Find your sharing identifier
When a collaborator creates a clean room that they want to share with you, they will request your Clean Room sharing identifier. The sharing identifier is a string that consists of your global metastore ID + your workspace ID + your username (email address).
Permissions required: To get the sharing identifier, you must have the BROWSE
privilege on your metastore, have any privilege on any clean room, have the CREATE CLEAN ROOM
privilege, or be a metastore admin.
To get the sharing identifier:
In your Azure Databricks workspace, click Catalog.
On the Quick access page, click the Clean Rooms > button.
Alternatively, click the gear icon at the top of the Catalog pane and select Clean Rooms.
On the Clean Rooms page, click your organization name in the upper right and select Copy Clean Room sharing identifier from the menu.
Send the sharing identifier to the clean room creator.
View, edit, grant access to, monitor, and delete a clean room
To learn how to view, edit, grant access to, monitor audit logs for, and delete a clean room, see Manage clean rooms.
Add data assets and notebooks to a clean room that was shared with you
To learn how to add tables, volumes, and notebooks to a clean room, see Step 3. Add data assets and notebooks to the clean room.
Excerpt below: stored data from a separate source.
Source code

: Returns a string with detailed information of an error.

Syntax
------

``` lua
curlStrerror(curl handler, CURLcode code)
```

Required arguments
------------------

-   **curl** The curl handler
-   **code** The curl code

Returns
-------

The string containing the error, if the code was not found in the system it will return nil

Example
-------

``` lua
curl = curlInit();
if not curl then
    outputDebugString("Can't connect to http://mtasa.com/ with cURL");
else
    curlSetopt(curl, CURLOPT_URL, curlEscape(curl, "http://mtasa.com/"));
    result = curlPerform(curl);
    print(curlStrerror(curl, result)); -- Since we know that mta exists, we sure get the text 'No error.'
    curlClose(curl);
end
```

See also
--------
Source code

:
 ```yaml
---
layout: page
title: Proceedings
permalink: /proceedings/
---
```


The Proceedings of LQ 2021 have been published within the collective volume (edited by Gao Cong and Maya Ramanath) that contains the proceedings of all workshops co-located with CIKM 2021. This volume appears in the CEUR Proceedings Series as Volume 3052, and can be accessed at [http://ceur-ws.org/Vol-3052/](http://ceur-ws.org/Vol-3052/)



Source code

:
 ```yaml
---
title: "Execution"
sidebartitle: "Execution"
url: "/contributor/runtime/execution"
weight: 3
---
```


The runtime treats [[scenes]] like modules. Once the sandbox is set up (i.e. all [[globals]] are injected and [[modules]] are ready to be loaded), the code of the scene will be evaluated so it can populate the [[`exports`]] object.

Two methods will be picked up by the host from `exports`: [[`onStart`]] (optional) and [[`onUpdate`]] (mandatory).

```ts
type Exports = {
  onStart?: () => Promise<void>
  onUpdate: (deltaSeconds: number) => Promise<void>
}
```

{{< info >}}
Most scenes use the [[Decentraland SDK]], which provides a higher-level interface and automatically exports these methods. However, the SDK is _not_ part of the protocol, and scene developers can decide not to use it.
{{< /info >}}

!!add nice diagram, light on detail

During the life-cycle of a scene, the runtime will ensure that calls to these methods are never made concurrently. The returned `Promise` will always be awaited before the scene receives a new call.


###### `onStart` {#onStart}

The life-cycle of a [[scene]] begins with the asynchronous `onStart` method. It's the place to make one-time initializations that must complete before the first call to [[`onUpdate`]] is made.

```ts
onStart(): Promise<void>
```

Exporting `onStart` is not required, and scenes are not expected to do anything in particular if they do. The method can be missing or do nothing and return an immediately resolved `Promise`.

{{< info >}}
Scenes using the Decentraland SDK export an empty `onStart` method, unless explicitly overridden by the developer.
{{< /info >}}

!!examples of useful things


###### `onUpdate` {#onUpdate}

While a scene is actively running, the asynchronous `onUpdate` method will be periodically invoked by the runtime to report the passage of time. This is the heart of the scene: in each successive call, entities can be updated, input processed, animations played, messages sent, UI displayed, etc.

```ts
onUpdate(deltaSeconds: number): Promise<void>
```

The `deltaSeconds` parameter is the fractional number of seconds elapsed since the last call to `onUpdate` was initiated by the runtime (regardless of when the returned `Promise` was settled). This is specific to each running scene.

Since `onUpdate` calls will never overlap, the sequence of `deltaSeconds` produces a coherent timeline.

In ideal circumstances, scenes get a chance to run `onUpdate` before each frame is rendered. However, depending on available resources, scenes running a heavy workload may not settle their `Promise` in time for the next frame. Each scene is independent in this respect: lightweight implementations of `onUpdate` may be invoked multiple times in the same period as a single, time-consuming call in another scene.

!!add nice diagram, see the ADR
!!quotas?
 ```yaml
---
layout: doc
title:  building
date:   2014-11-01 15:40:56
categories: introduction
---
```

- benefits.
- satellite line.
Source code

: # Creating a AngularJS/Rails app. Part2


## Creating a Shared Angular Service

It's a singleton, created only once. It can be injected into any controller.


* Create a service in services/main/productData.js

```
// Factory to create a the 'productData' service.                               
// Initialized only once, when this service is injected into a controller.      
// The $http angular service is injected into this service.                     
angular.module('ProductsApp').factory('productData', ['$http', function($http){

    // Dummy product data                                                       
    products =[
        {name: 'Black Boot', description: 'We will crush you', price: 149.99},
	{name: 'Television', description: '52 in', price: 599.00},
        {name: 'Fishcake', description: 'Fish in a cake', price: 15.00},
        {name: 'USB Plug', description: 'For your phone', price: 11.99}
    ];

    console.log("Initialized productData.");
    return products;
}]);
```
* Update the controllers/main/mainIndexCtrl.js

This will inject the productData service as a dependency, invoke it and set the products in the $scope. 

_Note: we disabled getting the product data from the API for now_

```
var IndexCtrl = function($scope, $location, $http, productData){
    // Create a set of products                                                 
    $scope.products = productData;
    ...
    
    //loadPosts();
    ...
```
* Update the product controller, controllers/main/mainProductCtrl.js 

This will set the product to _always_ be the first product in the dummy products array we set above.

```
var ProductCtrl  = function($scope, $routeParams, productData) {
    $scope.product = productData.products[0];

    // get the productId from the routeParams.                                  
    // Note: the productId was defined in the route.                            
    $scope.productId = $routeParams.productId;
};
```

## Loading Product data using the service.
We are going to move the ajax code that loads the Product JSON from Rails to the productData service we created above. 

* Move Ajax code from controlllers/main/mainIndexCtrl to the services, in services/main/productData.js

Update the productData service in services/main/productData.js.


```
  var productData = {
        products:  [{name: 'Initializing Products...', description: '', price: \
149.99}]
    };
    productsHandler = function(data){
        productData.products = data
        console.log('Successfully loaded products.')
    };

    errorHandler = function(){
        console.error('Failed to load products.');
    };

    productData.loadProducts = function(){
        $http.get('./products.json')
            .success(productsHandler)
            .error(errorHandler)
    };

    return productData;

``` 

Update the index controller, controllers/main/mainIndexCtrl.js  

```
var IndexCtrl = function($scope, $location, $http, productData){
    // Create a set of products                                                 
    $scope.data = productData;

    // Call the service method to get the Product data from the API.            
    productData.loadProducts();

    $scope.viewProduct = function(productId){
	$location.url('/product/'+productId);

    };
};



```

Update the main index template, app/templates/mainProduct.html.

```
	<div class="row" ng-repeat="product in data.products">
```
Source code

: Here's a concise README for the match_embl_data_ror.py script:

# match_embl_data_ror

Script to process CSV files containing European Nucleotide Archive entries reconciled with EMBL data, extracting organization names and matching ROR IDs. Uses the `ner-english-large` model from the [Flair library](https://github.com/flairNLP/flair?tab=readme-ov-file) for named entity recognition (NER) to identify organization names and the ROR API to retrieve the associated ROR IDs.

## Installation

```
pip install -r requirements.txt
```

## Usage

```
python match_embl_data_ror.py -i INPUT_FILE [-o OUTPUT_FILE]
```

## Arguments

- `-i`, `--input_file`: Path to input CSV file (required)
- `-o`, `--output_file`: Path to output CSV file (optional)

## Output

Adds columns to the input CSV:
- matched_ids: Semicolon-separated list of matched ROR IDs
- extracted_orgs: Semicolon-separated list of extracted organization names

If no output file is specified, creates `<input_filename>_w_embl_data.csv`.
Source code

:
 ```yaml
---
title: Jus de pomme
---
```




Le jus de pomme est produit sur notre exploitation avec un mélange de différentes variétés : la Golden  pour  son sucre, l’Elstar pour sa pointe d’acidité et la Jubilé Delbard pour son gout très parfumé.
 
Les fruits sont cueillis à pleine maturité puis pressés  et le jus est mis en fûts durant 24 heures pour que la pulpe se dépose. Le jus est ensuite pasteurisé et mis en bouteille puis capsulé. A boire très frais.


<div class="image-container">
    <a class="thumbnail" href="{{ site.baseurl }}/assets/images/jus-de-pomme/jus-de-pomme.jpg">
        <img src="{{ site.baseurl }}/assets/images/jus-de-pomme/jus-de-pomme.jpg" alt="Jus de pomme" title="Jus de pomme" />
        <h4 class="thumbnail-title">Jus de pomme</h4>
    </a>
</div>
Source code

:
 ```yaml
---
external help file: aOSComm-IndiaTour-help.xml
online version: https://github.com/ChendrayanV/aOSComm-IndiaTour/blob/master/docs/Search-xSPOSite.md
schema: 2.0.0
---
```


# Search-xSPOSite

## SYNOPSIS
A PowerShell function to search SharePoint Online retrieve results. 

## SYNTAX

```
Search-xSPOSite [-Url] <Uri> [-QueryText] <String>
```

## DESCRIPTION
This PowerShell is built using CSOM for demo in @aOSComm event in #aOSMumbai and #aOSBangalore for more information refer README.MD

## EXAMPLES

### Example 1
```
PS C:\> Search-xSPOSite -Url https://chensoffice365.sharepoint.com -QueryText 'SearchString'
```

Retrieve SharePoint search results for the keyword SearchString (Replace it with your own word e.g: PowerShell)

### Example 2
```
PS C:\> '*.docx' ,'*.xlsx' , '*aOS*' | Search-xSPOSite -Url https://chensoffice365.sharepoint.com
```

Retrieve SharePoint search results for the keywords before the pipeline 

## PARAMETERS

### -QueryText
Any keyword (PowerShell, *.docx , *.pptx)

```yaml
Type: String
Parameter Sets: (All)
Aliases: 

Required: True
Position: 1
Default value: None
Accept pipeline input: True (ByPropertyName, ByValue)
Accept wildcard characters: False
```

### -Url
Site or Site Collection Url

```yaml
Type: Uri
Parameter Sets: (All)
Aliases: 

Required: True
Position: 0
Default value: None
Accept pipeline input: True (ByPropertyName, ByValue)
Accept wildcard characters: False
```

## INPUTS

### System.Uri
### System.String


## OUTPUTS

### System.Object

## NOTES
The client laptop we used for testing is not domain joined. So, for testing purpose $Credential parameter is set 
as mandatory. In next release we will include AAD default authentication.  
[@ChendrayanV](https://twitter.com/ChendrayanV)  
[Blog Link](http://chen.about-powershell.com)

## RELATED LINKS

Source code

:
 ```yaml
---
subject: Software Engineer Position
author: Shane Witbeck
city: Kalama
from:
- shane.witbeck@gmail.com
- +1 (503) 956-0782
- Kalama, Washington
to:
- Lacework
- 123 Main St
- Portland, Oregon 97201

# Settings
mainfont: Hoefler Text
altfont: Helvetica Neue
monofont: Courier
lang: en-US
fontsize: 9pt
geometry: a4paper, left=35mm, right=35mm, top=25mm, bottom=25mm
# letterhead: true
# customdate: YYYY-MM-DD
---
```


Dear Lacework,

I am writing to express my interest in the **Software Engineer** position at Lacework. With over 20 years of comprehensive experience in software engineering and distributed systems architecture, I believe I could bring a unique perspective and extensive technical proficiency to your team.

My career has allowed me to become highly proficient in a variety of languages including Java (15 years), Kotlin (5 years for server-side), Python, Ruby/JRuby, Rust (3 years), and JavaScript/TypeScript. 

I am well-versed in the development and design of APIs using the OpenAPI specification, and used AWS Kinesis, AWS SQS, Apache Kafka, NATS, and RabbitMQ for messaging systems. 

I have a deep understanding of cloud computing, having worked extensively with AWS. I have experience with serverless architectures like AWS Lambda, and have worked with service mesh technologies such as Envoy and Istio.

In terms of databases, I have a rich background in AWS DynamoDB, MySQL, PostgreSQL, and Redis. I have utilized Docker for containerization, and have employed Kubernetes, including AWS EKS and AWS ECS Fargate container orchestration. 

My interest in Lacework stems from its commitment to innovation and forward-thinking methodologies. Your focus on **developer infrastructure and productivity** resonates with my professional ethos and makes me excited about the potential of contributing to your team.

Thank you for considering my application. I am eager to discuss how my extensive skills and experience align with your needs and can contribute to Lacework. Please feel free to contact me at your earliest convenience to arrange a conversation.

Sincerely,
The process is the same, whether you are the clean room creator or an invited collaborator.
Run notebooks in a clean room
To learn how to run notebooks in a clean room, see Run notebooks in clean rooms. You can run notebooks that were added to the clean room by the other collaborators, but you cannot run notebooks that you add to the clean room yourself.
Read output tables in a clean room
Output tables are temporary read-only tables generated by a notebook run and shared to the notebook runner’s Unity Catalog metastore. If the notebook creates output tables, you can read those tables in your Azure Databricks workspace, subject to the usual Unity Catalog privilege grants, and incorporate them into workflows. See Create and work with output tables in Databricks Clean Rooms.